Source texts of formatted documents

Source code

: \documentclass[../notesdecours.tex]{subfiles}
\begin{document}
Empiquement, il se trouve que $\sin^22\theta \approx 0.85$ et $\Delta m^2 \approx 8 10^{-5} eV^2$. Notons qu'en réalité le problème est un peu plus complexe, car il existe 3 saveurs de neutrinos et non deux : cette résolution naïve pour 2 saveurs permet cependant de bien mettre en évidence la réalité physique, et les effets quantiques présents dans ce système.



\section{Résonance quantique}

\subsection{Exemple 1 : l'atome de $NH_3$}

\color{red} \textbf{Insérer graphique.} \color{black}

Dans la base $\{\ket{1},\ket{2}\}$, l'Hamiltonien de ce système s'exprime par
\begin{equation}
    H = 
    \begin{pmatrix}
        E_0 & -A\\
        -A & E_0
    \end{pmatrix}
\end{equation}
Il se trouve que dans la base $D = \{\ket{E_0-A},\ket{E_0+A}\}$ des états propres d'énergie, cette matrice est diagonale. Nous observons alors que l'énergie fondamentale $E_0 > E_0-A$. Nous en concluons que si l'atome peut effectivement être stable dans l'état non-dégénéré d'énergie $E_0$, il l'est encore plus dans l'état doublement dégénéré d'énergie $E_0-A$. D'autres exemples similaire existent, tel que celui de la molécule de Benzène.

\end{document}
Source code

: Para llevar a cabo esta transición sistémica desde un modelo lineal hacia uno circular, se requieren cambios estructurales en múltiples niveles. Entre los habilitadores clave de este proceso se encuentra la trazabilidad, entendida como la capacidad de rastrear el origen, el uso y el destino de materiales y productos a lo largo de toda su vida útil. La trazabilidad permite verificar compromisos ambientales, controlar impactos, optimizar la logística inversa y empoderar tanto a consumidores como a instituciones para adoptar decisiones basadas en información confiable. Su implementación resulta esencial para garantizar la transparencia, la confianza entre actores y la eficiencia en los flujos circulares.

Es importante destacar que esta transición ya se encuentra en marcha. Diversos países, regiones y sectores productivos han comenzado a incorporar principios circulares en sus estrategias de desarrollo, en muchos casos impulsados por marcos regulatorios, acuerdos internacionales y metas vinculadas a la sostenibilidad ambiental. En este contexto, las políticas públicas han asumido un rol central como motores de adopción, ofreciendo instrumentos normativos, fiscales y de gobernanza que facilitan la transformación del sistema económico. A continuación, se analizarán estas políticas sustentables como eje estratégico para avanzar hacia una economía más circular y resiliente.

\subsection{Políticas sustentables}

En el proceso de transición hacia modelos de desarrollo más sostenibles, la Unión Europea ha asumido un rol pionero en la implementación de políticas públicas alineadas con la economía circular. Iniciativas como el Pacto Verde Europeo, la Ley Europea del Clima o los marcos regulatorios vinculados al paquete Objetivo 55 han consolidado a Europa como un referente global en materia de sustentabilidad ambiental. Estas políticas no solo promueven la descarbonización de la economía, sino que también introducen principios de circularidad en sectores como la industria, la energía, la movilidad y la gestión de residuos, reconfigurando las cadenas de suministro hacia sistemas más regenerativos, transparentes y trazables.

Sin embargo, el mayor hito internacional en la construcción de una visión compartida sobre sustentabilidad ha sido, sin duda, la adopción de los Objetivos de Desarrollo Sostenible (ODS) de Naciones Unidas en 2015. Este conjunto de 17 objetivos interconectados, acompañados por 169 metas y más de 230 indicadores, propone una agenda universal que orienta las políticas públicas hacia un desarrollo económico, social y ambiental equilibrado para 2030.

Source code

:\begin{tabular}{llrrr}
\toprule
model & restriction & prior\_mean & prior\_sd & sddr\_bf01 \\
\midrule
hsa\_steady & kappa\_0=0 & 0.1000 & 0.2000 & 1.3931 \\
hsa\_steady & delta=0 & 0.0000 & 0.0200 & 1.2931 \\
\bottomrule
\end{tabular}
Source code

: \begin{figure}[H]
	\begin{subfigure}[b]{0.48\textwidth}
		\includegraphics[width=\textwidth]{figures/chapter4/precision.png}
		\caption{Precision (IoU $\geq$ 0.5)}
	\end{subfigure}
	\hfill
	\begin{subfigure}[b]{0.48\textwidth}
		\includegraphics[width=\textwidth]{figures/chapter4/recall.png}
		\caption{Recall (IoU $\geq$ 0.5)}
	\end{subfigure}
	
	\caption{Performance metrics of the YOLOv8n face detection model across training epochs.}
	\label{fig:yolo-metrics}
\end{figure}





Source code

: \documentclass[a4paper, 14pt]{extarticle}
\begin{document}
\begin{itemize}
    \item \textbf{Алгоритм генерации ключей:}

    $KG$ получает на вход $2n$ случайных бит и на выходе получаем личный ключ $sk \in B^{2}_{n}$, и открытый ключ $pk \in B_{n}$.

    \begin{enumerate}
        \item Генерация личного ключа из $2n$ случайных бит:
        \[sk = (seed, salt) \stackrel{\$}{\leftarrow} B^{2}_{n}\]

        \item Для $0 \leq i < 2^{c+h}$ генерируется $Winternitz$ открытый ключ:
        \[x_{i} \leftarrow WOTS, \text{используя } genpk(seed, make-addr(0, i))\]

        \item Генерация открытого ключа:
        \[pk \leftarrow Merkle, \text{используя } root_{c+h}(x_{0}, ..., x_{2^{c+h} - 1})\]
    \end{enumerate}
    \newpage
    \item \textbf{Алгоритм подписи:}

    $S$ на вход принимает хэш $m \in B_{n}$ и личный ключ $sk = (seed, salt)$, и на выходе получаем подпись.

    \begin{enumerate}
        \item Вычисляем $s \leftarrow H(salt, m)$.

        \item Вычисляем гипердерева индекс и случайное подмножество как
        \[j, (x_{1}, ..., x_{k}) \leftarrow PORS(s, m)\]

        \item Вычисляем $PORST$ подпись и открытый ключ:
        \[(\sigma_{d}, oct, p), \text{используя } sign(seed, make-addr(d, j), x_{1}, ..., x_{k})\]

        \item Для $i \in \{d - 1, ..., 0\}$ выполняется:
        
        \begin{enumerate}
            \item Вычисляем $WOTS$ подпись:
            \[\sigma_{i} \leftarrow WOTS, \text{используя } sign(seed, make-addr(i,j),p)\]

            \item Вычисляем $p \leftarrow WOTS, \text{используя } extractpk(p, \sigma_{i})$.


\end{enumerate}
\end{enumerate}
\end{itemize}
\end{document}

_WHAT TO WORK ON:_ Every record shown above must be echoed exactly.

_ANSWER TO THIS TASK:_
Source code

: \documentclass[../notesdecours.tex]{subfiles}
\begin{document}
Empiquement, il se trouve que $\sin^22\theta \approx 0.85$ et $\Delta m^2 \approx 8 10^{-5} eV^2$. Notons qu'en réalité le problème est un peu plus complexe, car il existe 3 saveurs de neutrinos et non deux : cette résolution naïve pour 2 saveurs permet cependant de bien mettre en évidence la réalité physique, et les effets quantiques présents dans ce système.



\section{Résonance quantique}

\subsection{Exemple 1 : l'atome de $NH_3$}

\color{red} \textbf{Insérer graphique.} \color{black}

Dans la base $\{\ket{1},\ket{2}\}$, l'Hamiltonien de ce système s'exprime par
\begin{equation}
    H = 
    \begin{pmatrix}
        E_0 & -A\\
        -A & E_0
    \end{pmatrix}
\end{equation}
Il se trouve que dans la base $D = \{\ket{E_0-A},\ket{E_0+A}\}$ des états propres d'énergie, cette matrice est diagonale. Nous observons alors que l'énergie fondamentale $E_0 > E_0-A$. Nous en concluons que si l'atome peut effectivement être stable dans l'état non-dégénéré d'énergie $E_0$, il l'est encore plus dans l'état doublement dégénéré d'énergie $E_0-A$. D'autres exemples similaire existent, tel que celui de la molécule de Benzène.

\end{document}
Source code

: Para llevar a cabo esta transición sistémica desde un modelo lineal hacia uno circular, se requieren cambios estructurales en múltiples niveles. Entre los habilitadores clave de este proceso se encuentra la trazabilidad, entendida como la capacidad de rastrear el origen, el uso y el destino de materiales y productos a lo largo de toda su vida útil. La trazabilidad permite verificar compromisos ambientales, controlar impactos, optimizar la logística inversa y empoderar tanto a consumidores como a instituciones para adoptar decisiones basadas en información confiable. Su implementación resulta esencial para garantizar la transparencia, la confianza entre actores y la eficiencia en los flujos circulares.

Es importante destacar que esta transición ya se encuentra en marcha. Diversos países, regiones y sectores productivos han comenzado a incorporar principios circulares en sus estrategias de desarrollo, en muchos casos impulsados por marcos regulatorios, acuerdos internacionales y metas vinculadas a la sostenibilidad ambiental. En este contexto, las políticas públicas han asumido un rol central como motores de adopción, ofreciendo instrumentos normativos, fiscales y de gobernanza que facilitan la transformación del sistema económico. A continuación, se analizarán estas políticas sustentables como eje estratégico para avanzar hacia una economía más circular y resiliente.

\subsection{Políticas sustentables}

En el proceso de transición hacia modelos de desarrollo más sostenibles, la Unión Europea ha asumido un rol pionero en la implementación de políticas públicas alineadas con la economía circular. Iniciativas como el Pacto Verde Europeo, la Ley Europea del Clima o los marcos regulatorios vinculados al paquete Objetivo 55 han consolidado a Europa como un referente global en materia de sustentabilidad ambiental. Estas políticas no solo promueven la descarbonización de la economía, sino que también introducen principios de circularidad en sectores como la industria, la energía, la movilidad y la gestión de residuos, reconfigurando las cadenas de suministro hacia sistemas más regenerativos, transparentes y trazables.

Sin embargo, el mayor hito internacional en la construcción de una visión compartida sobre sustentabilidad ha sido, sin duda, la adopción de los Objetivos de Desarrollo Sostenible (ODS) de Naciones Unidas en 2015. Este conjunto de 17 objetivos interconectados, acompañados por 169 metas y más de 230 indicadores, propone una agenda universal que orienta las políticas públicas hacia un desarrollo económico, social y ambiental equilibrado para 2030.

Source code

:\begin{tabular}{llrrr}
\toprule
model & restriction & prior\_mean & prior\_sd & sddr\_bf01 \\
\midrule
hsa\_steady & kappa\_0=0 & 0.1000 & 0.2000 & 1.3931 \\
hsa\_steady & delta=0 & 0.0000 & 0.0200 & 1.2931 \\
\bottomrule
\end{tabular}
Source code

: \begin{figure}[H]
	\begin{subfigure}[b]{0.48\textwidth}
		\includegraphics[width=\textwidth]{figures/chapter4/precision.png}
		\caption{Precision (IoU $\geq$ 0.5)}
	\end{subfigure}
	\hfill
	\begin{subfigure}[b]{0.48\textwidth}
		\includegraphics[width=\textwidth]{figures/chapter4/recall.png}
		\caption{Recall (IoU $\geq$ 0.5)}
	\end{subfigure}
	
	\caption{Performance metrics of the YOLOv8n face detection model across training epochs.}
	\label{fig:yolo-metrics}
\end{figure}





Source code

: \documentclass[a4paper, 14pt]{extarticle}
\begin{document}
\begin{itemize}
    \item \textbf{Алгоритм генерации ключей:}

    $KG$ получает на вход $2n$ случайных бит и на выходе получаем личный ключ $sk \in B^{2}_{n}$, и открытый ключ $pk \in B_{n}$.

    \begin{enumerate}
        \item Генерация личного ключа из $2n$ случайных бит:
        \[sk = (seed, salt) \stackrel{\$}{\leftarrow} B^{2}_{n}\]

        \item Для $0 \leq i < 2^{c+h}$ генерируется $Winternitz$ открытый ключ:
        \[x_{i} \leftarrow WOTS, \text{используя } genpk(seed, make-addr(0, i))\]

        \item Генерация открытого ключа:
        \[pk \leftarrow Merkle, \text{используя } root_{c+h}(x_{0}, ..., x_{2^{c+h} - 1})\]
    \end{enumerate}
    \newpage
    \item \textbf{Алгоритм подписи:}

    $S$ на вход принимает хэш $m \in B_{n}$ и личный ключ $sk = (seed, salt)$, и на выходе получаем подпись.

    \begin{enumerate}
        \item Вычисляем $s \leftarrow H(salt, m)$.

        \item Вычисляем гипердерева индекс и случайное подмножество как
        \[j, (x_{1}, ..., x_{k}) \leftarrow PORS(s, m)\]

        \item Вычисляем $PORST$ подпись и открытый ключ:
        \[(\sigma_{d}, oct, p), \text{используя } sign(seed, make-addr(d, j), x_{1}, ..., x_{k})\]

        \item Для $i \in \{d - 1, ..., 0\}$ выполняется:
        
        \begin{enumerate}
            \item Вычисляем $WOTS$ подпись:
            \[\sigma_{i} \leftarrow WOTS, \text{используя } sign(seed, make-addr(i,j),p)\]

            \item Вычисляем $p \leftarrow WOTS, \text{используя } extractpk(p, \sigma_{i})$.


\end{enumerate}
\end{enumerate}
\end{itemize}
\end{document}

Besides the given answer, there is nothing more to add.